Yogurt giant Chobani scrapped plans to go public, the company revealed in a Securities and Exchange Commission filing Friday, giving up on an initial public offering once reportedly valued at more than $10 billion amid the cooling market.
Chobani did not give a reason for the reversal in the filing, but a company spokesperson attributed the withdrawal to “current market conditions” in a statement to Forbes.
Chobani joins several other companies in walking back IPO ambitions in recent months amid the stock market’s struggles: There were 46% fewer IPO deals globally in the first six months of 2022 compared to the same period last year, according to Ernst & Young, while IPO proceeds declined 58% in the time frame.
CNBC first reported on the filing.
Last year was the largest on record for IPOs thanks largely to the explosion of special-purpose acquisition companies (SPACs), though the market began to quiet by year-end, and poor overall market conditions in 2022 contributed to the downtrend. Chobani disclosed stagnating growth and five straight years of net losses in its IPO filing, leading some to assess a $10 billion valuation was far too rich.

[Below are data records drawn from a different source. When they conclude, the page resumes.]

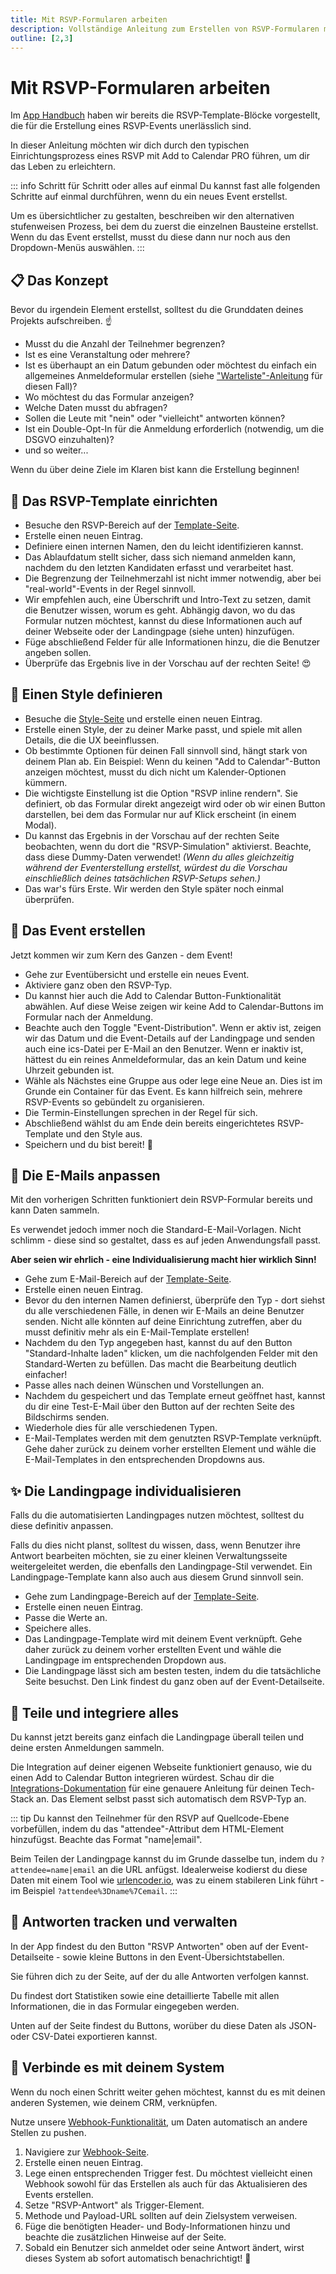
 ```yaml
---
title: Mit RSVP-Formularen arbeiten
description: Vollständige Anleitung zum Erstellen von RSVP-Formularen mit Add to Calendar PRO. Lerne Event-Anmeldungen einzurichten und zu verwalten.
outline: [2,3]
---
```


# Mit RSVP-Formularen arbeiten

Im [App Handbuch](/de/application-manual/styles-and-templates#rsvp) haben wir bereits die RSVP-Template-Blöcke vorgestellt, die für die Erstellung eines RSVP-Events unerlässlich sind.

In dieser Anleitung möchten wir dich durch den typischen Einrichtungsprozess eines RSVP mit Add to Calendar PRO führen, um dir das Leben zu erleichtern.

::: info Schritt für Schritt oder alles auf einmal
Du kannst fast alle folgenden Schritte auf einmal durchführen, wenn du ein neues Event erstellst.

Um es übersichtlicher zu gestalten, beschreiben wir den alternativen stufenweisen Prozess, bei dem du zuerst die einzelnen Bausteine erstellst. Wenn du das Event erstellst, musst du diese dann nur noch aus den Dropdown-Menüs auswählen.
:::

## 📋 Das Konzept

Bevor du irgendein Element erstellst, solltest du die Grunddaten deines Projekts aufschreiben. ☝️

* Musst du die Anzahl der Teilnehmer begrenzen?
* Ist es eine Veranstaltung oder mehrere?
* Ist es überhaupt an ein Datum gebunden oder möchtest du einfach ein allgemeines Anmeldeformular erstellen (siehe ["Warteliste"-Anleitung](/de/recipes/waitlist) für diesen Fall)?
* Wo möchtest du das Formular anzeigen?
* Welche Daten musst du abfragen?
* Sollen die Leute mit "nein" oder "vielleicht" antworten können?
* Ist ein Double-Opt-In für die Anmeldung erforderlich (notwendig, um die DSGVO einzuhalten)?
* und so weiter...

Wenn du über deine Ziele im Klaren bist kann die Erstellung beginnen!

## 🧱 Das RSVP-Template einrichten

* Besuche den RSVP-Bereich auf der [Template-Seite](https://app.add-to-calendar-pro.com/de/templates#rsvp).
* Erstelle einen neuen Eintrag.
* Definiere einen internen Namen, den du leicht identifizieren kannst.
* Das Ablaufdatum stellt sicher, dass sich niemand anmelden kann, nachdem du den letzten Kandidaten erfasst und verarbeitet hast.
* Die Begrenzung der Teilnehmerzahl ist nicht immer notwendig, aber bei "real-world"-Events in der Regel sinnvoll.
* Wir empfehlen auch, eine Überschrift und Intro-Text zu setzen, damit die Benutzer wissen, worum es geht. Abhängig davon, wo du das Formular nutzen möchtest, kannst du diese Informationen auch auf deiner Webseite oder der Landingpage (siehe unten) hinzufügen.
* Füge abschließend Felder für alle Informationen hinzu, die die Benutzer angeben sollen.
* Überprüfe das Ergebnis live in der Vorschau auf der rechten Seite! 😍

## 🎨 Einen Style definieren

* Besuche die [Style-Seite](https://app.add-to-calendar-pro.com/de/styles) und erstelle einen neuen Eintrag.
* Erstelle einen Style, der zu deiner Marke passt, und spiele mit allen Details, die die UX beeinflussen.
* Ob bestimmte Optionen für deinen Fall sinnvoll sind, hängt stark von deinem Plan ab. Ein Beispiel: Wenn du keinen "Add to Calendar"-Button anzeigen möchtest, musst du dich nicht um Kalender-Optionen kümmern.
* Die wichtigste Einstellung ist die Option "RSVP inline rendern". Sie definiert, ob das Formular direkt angezeigt wird oder ob wir einen Button darstellen, bei dem das Formular nur auf Klick erscheint (in einem Modal).
* Du kannst das Ergebnis in der Vorschau auf der rechten Seite beobachten, wenn du dort die "RSVP-Simulation" aktivierst. Beachte, dass diese Dummy-Daten verwendet! *(Wenn du alles gleichzeitig während der Eventerstellung erstellst, würdest du die Vorschau einschließlich deines tatsächlichen RSVP-Setups sehen.)*
* Das war's fürs Erste. Wir werden den Style später noch einmal überprüfen.

## 📅 Das Event erstellen

Jetzt kommen wir zum Kern des Ganzen - dem Event!

* Gehe zur Eventübersicht und erstelle ein neues Event.
* Aktiviere ganz oben den RSVP-Typ.
* Du kannst hier auch die Add to Calendar Button-Funktionalität abwählen. Auf diese Weise zeigen wir keine Add to Calendar-Buttons im Formular nach der Anmeldung.
* Beachte auch den Toggle "Event-Distribution". Wenn er aktiv ist, zeigen wir das Datum und die Event-Details auf der Landingpage und senden auch eine ics-Datei per E-Mail an den Benutzer. Wenn er inaktiv ist, hättest du ein reines Anmeldeformular, das an kein Datum und keine Uhrzeit gebunden ist.
* Wähle als Nächstes eine Gruppe aus oder lege eine Neue an. Dies ist im Grunde ein Container für das Event. Es kann hilfreich sein, mehrere RSVP-Events so gebündelt zu organisieren.
* Die Termin-Einstellungen sprechen in der Regel für sich.
* Abschließend wählst du am Ende dein bereits eingerichtetes RSVP-Template und den Style aus.
* Speichern und du bist bereit! 🚀

## 📧 Die E-Mails anpassen

Mit den vorherigen Schritten funktioniert dein RSVP-Formular bereits und kann Daten sammeln.

Es verwendet jedoch immer noch die Standard-E-Mail-Vorlagen. Nicht schlimm - diese sind so gestaltet, dass es auf jeden Anwendungsfall passt.

**Aber seien wir ehrlich - eine Individualisierung macht hier wirklich Sinn!**

* Gehe zum E-Mail-Bereich auf der [Template-Seite](https://app.add-to-calendar-pro.com/de/templates#email).
* Erstelle einen neuen Eintrag.
* Bevor du den internen Namen definierst, überprüfe den Typ - dort siehst du alle verschiedenen Fälle, in denen wir E-Mails an deine Benutzer senden. Nicht alle könnten auf deine Einrichtung zutreffen, aber du musst definitiv mehr als ein E-Mail-Template erstellen!
* Nachdem du den Typ angegeben hast, kannst du auf den Button "Standard-Inhalte laden" klicken, um die nachfolgenden Felder mit den Standard-Werten zu befüllen. Das macht die Bearbeitung deutlich einfacher!
* Passe alles nach deinen Wünschen und Vorstellungen an.
* Nachdem du gespeichert und das Template erneut geöffnet hast, kannst du dir eine Test-E-Mail über den Button auf der rechten Seite des Bildschirms senden.
* Wiederhole dies für alle verschiedenen Typen.
* E-Mail-Templates werden mit dem genutzten RSVP-Template verknüpft. Gehe daher zurück zu deinem vorher erstellten Element und wähle die E-Mail-Templates in den entsprechenden Dropdowns aus.

## ✨ Die Landingpage individualisieren

Falls du die automatisierten Landingpages nutzen möchtest, solltest du diese definitiv anpassen.

Falls du dies nicht planst, solltest du wissen, dass, wenn Benutzer ihre Antwort bearbeiten möchten, sie zu einer kleinen Verwaltungsseite weitergeleitet werden, die ebenfalls den Landingpage-Stil verwendet. Ein Landingpage-Template kann also auch aus diesem Grund sinnvoll sein.

* Gehe zum Landingpage-Bereich auf der [Template-Seite](https://app.add-to-calendar-pro.com/de/templates#landingpage).
* Erstelle einen neuen Eintrag.
* Passe die Werte an.
* Speichere alles.
* Das Landingpage-Template wird mit deinem Event verknüpft. Gehe daher zurück zu deinem vorher erstellten Event und wähle die Landingpage im entsprechenden Dropdown aus.
* Die Landingpage lässt sich am besten testen, indem du die tatsächliche Seite besuchst. Den Link findest du ganz oben auf der Event-Detailseite.

## 📣 Teile und integriere alles

Du kannst jetzt bereits ganz einfach die Landingpage überall teilen und deine ersten Anmeldungen sammeln.

Die Integration auf deiner eigenen Webseite funktioniert genauso, wie du einen Add to Calendar Button integrieren würdest. Schau dir die [Integrations-Dokumentation](/de/integration) für eine genauere Anleitung für deinen Tech-Stack an. Das Element selbst passt sich automatisch dem RSVP-Typ an.

::: tip
Du kannst den Teilnehmer für den RSVP auf Quellcode-Ebene vorbefüllen, indem du das "attendee"-Attribut dem HTML-Element hinzufügst. Beachte das Format "name|email".

Beim Teilen der Landingpage kannst du im Grunde dasselbe tun, indem du `?attendee=name|email` an die URL anfügst. Idealerweise kodierst du diese Daten mit einem Tool wie [urlencoder.io](https://www.urlencoder.io/), was zu einem stabileren Link führt - im Beispiel `?attendee%3Dname%7Cemail`.
:::

## 🔎 Antworten tracken und verwalten

In der App findest du den Button "RSVP Antworten" oben auf der Event-Detailseite - sowie kleine Buttons in den Event-Übersichtstabellen.

Sie führen dich zu der Seite, auf der du alle Antworten verfolgen kannst.

Du findest dort Statistiken sowie eine detaillierte Tabelle mit allen Informationen, die in das Formular eingegeben werden.

Unten auf der Seite findest du Buttons, worüber du diese Daten als JSON- oder CSV-Datei exportieren kannst.

## 🔗 Verbinde es mit deinem System

Wenn du noch einen Schritt weiter gehen möchtest, kannst du es mit deinen anderen Systemen, wie deinem CRM, verknüpfen.

Nutze unsere [Webhook-Funktionalität](/de/automation-integration/webhooks), um Daten automatisch an andere Stellen zu pushen.

1. Navigiere zur [Webhook-Seite](https://app.add-to-calendar-pro.com/de/webhooks).
2. Erstelle einen neuen Eintrag.
3. Lege einen entsprechenden Trigger fest. Du möchtest vielleicht einen Webhook sowohl für das Erstellen als auch für das Aktualisieren des Events erstellen.
4. Setze "RSVP-Antwort" als Trigger-Element.
5. Methode und Payload-URL sollten auf dein Zielsystem verweisen.
6. Füge die benötigten Header- und Body-Informationen hinzu und beachte die zusätzlichen Hinweise auf der Seite.
7. Sobald ein Benutzer sich anmeldet oder seine Antwort ändert, wirst dieses System ab sofort automatisch benachrichtigt! 💪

A Chobani spokesperson noted Friday the company’s “focus remains on strong execution and driving profitable growth.” Chobani has a 20% market share for all yogurt and 44% share of Greek yogurt in the U.S., according to Quartz.
“Fatigue is inevitable,” Avery Spear, a senior data analyst at Renaissance Capital, told Forbes about the IPO slowdown in 2022, explaining that IPOs represent “too much risk for investors” in the current market.
We estimate Chobani founder and CEO Hamdi Ulukaya, dubbed the “yogurt king,” is worth $2.2 billion.